# Sitting here sipping a Stagg Bourbon....



## michael69 (Sep 17, 2007)

... and smoking a Partagas Lusitanias...
Just realised, there is a heaven after all, and I'm in it!

Does anyone know of a better Bourbon Whiskey than George Stagg??

(Yesterday, I had some of my Tesseron XO perfection Cognac for New Year, that ain't bad either!)


----------



## Relayer (Nov 9, 2005)

Not familiar with Stagg, but it must be a fine whiskey.

I certainly won't say that I'm having better, but I will enjoy a bit of Maker's Mark bourbon whisky later this evening. I am envious of your Cuban cigar, however.


----------



## Dr. François (Sep 14, 2008)

Stagg is a magnificent bourbon. Most of the options from the Buffalo Trace Antique Collection are equally as distinguished. 
If you are looking for a bourbon on-par with Stagg in terms of quality, I would recommend Pappy Van Winkle 15 year old.
Four Roses Single Barrel is also magnificent.


----------



## michael69 (Sep 17, 2007)

Dr. François said:


> Stagg is a magnificent bourbon. Most of the options from the Buffalo Trace Antique Collection are equally as distinguished.
> If you are looking for a bourbon on-par with Stagg in terms of quality, I would recommend Pappy Van Winkle 15 year old.
> Four Roses Single Barrel is also magnificent.
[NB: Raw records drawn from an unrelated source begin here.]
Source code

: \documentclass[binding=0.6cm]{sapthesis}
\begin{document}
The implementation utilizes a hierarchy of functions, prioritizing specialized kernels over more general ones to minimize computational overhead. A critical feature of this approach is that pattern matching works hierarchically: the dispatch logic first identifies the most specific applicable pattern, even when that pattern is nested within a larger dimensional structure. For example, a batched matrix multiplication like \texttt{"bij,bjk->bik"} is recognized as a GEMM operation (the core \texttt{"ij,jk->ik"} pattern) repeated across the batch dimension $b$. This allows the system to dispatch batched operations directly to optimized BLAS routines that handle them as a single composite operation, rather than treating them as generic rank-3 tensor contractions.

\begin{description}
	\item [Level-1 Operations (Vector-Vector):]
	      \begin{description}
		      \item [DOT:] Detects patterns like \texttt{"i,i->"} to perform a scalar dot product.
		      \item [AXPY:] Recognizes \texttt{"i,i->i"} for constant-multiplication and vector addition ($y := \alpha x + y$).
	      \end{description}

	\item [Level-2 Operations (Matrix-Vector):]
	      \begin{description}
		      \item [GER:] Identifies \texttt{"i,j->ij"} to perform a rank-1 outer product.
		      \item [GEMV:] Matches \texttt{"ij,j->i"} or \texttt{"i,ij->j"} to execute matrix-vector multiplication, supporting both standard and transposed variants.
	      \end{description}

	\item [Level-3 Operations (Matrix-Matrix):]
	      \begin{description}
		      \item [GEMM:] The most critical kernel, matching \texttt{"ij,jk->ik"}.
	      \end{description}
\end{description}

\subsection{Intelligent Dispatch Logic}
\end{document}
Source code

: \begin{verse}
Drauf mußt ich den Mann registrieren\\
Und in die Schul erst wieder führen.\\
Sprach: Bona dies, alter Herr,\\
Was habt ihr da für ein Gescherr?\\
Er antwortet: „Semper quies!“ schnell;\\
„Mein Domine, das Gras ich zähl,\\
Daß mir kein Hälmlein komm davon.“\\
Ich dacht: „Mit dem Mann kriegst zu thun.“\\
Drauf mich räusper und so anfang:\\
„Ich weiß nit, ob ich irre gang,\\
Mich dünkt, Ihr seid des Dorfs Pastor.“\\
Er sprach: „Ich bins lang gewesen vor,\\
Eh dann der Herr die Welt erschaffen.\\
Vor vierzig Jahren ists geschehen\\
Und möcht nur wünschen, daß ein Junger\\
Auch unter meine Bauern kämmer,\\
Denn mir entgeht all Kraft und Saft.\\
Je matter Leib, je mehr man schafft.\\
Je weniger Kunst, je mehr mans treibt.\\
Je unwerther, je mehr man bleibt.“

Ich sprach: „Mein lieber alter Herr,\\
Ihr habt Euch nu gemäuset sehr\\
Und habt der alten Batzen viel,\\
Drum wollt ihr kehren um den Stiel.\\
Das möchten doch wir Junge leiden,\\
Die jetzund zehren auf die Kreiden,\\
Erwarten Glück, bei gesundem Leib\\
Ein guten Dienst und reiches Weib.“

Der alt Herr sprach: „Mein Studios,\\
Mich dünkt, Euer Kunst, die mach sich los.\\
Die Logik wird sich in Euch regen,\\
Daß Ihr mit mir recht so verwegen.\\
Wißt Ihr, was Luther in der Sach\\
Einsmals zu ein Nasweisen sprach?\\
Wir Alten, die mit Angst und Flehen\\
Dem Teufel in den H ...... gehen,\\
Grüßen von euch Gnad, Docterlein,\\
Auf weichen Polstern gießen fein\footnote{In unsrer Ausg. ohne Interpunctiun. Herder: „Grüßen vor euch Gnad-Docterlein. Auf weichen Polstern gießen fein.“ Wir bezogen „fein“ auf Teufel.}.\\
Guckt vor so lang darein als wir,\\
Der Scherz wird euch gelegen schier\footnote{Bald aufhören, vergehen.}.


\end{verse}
Looks like I might have to give those a go!
the finish on the Stagg goes on for about a week.......


----------



## michael69 (Sep 17, 2007)

Relayer said:


> Not familiar with Stagg, but it must be a fine whiskey.
> 
> I certainly won't say that I'm having better, but I will enjoy a bit of Maker's Mark bourbon whisky later this evening. I am envious of your Cuban cigar, however.


Trust me, if you get the oportunity to get familiar with George Stagg, take it!
I live in London, so Cubans aren't a problem! (except for price of course!)


----------



## Miket61 (Mar 1, 2008)

I prefer the Montecristo #2, of which I carried three in my tuxedo to dinner last night and didn't get to smoke. I also didn't have to share. 

My Bourbon of choice is Woodford Reserve, but I haven't taken the time to explore the higher-end options. A bar near me has several aged varieties of Pappy Van Winkle, the name of which sounds trashy but the prices indicate otherwise.


----------



## michael69 (Sep 17, 2007)

Miket61 said:


> I prefer the Montecristo #2


I like these too; I also had an amazing (quite unexpected actually) Monte Edmundo not long ago, then on another occasion, an Edmundo that was a bit so-so....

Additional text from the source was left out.